Monday, October 12, 2009

At the final pages of Ladies Coupe by Anita Nair.
Finally. Just as dazed.
Before this, I was comfortable in my skin. Before this.
Akhila’s story. Akhilandeswari’s story.
Possibly, the story of every single (as in unmarried, unattached) forty-five year old woman who lives in India.
At one level, this is the tale of six women—strangers who are co-travellers in a second class ladies compartment.
At one level, its not.

I read the words in italics before the start of her story; the blood in my veins congeals. Mirror image, mine. I read on, and it is as if someone cut through my veins with a sharp knife.

How did she know what if feels like? How did she know all this, this staying at the edges, unwelcome, this wary distrust that every breach of confidence adds to, this brittle sense of appearances? About being cast away, anchorless, till you find your will, your personal North to navigate by, and know that you are your own savior?

How does she know all this? How did she manage to think up these characters? Now, to write like one is, is pretty easy; but to write like one is not- oh la! Whether it is the fragile-as-a-piece-of-glass housewife Janaki, who at sixty-something clambers for a voice to call her own, or the lower strata tamil help Marikonlathu who talks with ease of a lifetime sweeping and mopping, always taking care to stay away from the wandering eye—how did she manage this, this authenticity?

The writing is Indian as the story is, it is fluid and effortless but above all it is unabashedly Indian, there is the music of the land in its cadences. It is difficult to put this into a genre, if this is a romance then it is a romance with oneself.

Awesome work.

Update: for all the languid beauty of the rest of the text, the ending is a whopper. Perhaps deadlines or market forces wormed in their influence. Not because her transformation into Scarlet O’Hara is sudden or disconcerting, but Akhila’s behavior is way off the golden mean that runs like a thread in the rest of this work.
No, something’s off here, and the reader is left askance, adrift.


PQ said...

This sounds like a must read Austy. I am going to definitely search for this one and read it. Yes it is not very easy to write one's own experience at times - some authors mess that up. But then to write about different characters making it feel real and authentic, thats amazing. And I have always felt that to be a great author, apart from having great narrative skills one needs a big heart too :-)

norrbu said...

My library doesn't have it, but I've requested for it -- so will read it as soon as its here.

PipeTobacco said...


The book sounds very interesting! I will put it on my list to purchase.

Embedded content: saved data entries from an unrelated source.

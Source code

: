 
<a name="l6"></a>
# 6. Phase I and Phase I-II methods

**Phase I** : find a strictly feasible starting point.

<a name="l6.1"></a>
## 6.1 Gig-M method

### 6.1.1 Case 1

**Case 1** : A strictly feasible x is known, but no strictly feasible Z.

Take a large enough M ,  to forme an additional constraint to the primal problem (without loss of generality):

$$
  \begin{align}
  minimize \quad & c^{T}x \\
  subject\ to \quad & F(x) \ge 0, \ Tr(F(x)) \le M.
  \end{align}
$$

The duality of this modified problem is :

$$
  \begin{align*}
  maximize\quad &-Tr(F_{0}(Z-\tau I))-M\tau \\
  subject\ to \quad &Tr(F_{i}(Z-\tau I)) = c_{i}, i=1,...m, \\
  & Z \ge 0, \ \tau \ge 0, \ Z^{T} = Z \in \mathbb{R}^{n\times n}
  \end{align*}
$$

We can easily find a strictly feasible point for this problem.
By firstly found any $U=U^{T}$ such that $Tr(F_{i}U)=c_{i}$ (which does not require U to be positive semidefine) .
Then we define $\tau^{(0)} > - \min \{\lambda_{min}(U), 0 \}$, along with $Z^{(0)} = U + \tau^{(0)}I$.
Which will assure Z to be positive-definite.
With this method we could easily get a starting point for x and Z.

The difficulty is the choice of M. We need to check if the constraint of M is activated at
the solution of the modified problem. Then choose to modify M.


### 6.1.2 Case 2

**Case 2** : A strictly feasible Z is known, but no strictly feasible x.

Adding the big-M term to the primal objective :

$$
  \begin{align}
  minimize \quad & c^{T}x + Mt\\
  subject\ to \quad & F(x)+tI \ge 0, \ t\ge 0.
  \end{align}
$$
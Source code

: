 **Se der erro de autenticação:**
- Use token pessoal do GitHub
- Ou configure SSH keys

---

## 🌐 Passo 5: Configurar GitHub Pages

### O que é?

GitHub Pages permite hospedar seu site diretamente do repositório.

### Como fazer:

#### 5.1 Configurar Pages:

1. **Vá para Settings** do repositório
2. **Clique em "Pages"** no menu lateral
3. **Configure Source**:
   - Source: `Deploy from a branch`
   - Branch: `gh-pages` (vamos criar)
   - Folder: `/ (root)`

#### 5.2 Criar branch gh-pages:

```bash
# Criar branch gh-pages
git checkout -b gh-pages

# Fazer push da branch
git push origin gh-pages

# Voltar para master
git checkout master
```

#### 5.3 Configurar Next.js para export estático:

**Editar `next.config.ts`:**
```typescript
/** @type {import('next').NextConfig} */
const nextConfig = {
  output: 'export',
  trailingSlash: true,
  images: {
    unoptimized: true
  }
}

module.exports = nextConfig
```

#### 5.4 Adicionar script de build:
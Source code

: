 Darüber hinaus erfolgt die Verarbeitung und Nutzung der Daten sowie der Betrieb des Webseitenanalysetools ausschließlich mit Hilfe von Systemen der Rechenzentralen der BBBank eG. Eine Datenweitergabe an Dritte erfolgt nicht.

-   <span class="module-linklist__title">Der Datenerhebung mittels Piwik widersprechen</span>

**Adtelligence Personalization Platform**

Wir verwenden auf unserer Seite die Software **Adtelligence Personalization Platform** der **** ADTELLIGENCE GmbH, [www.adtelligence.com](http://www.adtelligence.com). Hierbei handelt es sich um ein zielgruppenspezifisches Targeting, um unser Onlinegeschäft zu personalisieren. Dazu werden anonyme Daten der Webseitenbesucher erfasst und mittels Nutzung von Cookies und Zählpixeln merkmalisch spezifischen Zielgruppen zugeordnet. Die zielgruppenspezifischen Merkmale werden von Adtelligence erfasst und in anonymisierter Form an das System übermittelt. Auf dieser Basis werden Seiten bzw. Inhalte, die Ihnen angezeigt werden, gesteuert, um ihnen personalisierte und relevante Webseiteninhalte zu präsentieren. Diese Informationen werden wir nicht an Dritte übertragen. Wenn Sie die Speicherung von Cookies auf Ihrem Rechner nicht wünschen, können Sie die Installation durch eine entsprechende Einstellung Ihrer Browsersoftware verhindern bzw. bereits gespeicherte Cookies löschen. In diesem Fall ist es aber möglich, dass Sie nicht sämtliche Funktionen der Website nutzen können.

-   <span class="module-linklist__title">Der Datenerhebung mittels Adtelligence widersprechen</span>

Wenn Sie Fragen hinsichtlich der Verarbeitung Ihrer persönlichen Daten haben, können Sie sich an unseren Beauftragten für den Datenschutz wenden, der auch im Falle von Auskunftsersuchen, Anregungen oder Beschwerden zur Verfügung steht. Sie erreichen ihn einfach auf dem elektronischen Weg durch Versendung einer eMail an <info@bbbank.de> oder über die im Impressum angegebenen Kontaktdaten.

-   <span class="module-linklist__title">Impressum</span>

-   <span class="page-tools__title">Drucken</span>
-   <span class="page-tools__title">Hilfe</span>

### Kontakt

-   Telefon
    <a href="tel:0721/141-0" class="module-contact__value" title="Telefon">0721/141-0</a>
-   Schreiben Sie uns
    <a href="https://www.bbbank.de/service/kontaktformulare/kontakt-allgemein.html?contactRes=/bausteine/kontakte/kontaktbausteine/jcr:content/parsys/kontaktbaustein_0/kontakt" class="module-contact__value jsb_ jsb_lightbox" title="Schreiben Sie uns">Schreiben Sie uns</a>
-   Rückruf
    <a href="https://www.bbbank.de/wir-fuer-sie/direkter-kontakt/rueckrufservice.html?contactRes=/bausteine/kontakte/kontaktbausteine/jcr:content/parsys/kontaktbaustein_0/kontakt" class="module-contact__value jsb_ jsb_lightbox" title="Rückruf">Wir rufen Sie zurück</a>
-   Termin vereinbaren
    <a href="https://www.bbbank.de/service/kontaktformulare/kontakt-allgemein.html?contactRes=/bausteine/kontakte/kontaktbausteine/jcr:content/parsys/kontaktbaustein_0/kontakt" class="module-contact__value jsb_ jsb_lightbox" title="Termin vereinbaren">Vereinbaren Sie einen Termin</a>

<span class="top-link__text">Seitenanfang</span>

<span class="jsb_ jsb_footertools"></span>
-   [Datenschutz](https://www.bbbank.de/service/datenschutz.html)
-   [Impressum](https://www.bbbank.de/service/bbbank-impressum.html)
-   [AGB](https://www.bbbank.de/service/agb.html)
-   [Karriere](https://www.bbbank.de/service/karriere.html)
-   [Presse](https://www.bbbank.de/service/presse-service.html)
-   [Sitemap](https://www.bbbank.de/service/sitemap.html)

Your photograph of the city scene in the earlier essay next to this one is absolutely stunning! Thank you for posting it. It has a true, artistic quality!


Anonymous said...

Sounds like a shame that the end of the story did not quite fit with the rest. Maybe rushed or influenced as you said, market conditions, etc. It happens.

I often find the most valuable friends, standing at the edge, apart from others. Fellow observers. Many of them are people that are much older than I am. Never married or widowed with no children. I learn from their experiences. They are not simply forgotton. Soemtimes aspects of them survive on in my stories, like an ode.

A writer does not always have to draw from their own expeirence, when others are willing to share theirs. What was revealed in their words, voice, facial expressions or body position? These aspects help to create fictional characters that seem real.

If I have the chance to tell the person I was thinking of them wen I developed this character. They often say, "I could never be that strong." But I already know that they have.


austere said...

PQ- A big heart? YES! And you have one. The authenticity, the detail that she brings to different life situations is just too good.
I think you'll like this.

Norrbu- Essentially a ladies book, but perhaps it is not fair to slot it as such.Would love to hear your reactions.

PT- From the library perhaps? So many cultural issues here. A westerner would find it difficult to empathise, or not.

I'm glad you liked the photos, you're tempting me to put up more...

Nimh sellers-loved that eye opener- an ode, so poetic. In contrast, my idea churner is the newspaper. :)

Since I'm a private person- the blog may show otherwise- I assume others are, too. Do people open up so much?

But such extent of detail! To bring in diversity and still make it believable? That's her mastery of the craft.

Anonymous said...

To me yes. Trust is a cherished gift. Like the Doctor's hippocratic oath, my writing should never do harm to anyone.

If anything, by sharing with the right person, many find a sense of peace even when circumstance can never be truly reconciled.


Anonymous said...


AmitL said...

Nice review,Austy-and,yes-over the last few years,I've also noticed that some Indian authors write really well,and, one can almost imagine a real life situation in their books!But,of course,just like in Bollywood,they do tend to make a 'happily ever after'kind of situation,so that the book doesn't leave people feeling hi and dry!:)

austere said...

Amit- it was as if at the last 10% of the book, the editor ordered- pump up the seamy! give her some pizazz! and make it a happy ending pronto!

mago :)

nimh- to give hope is a very big responsibility. sometimes it is the only silver lining.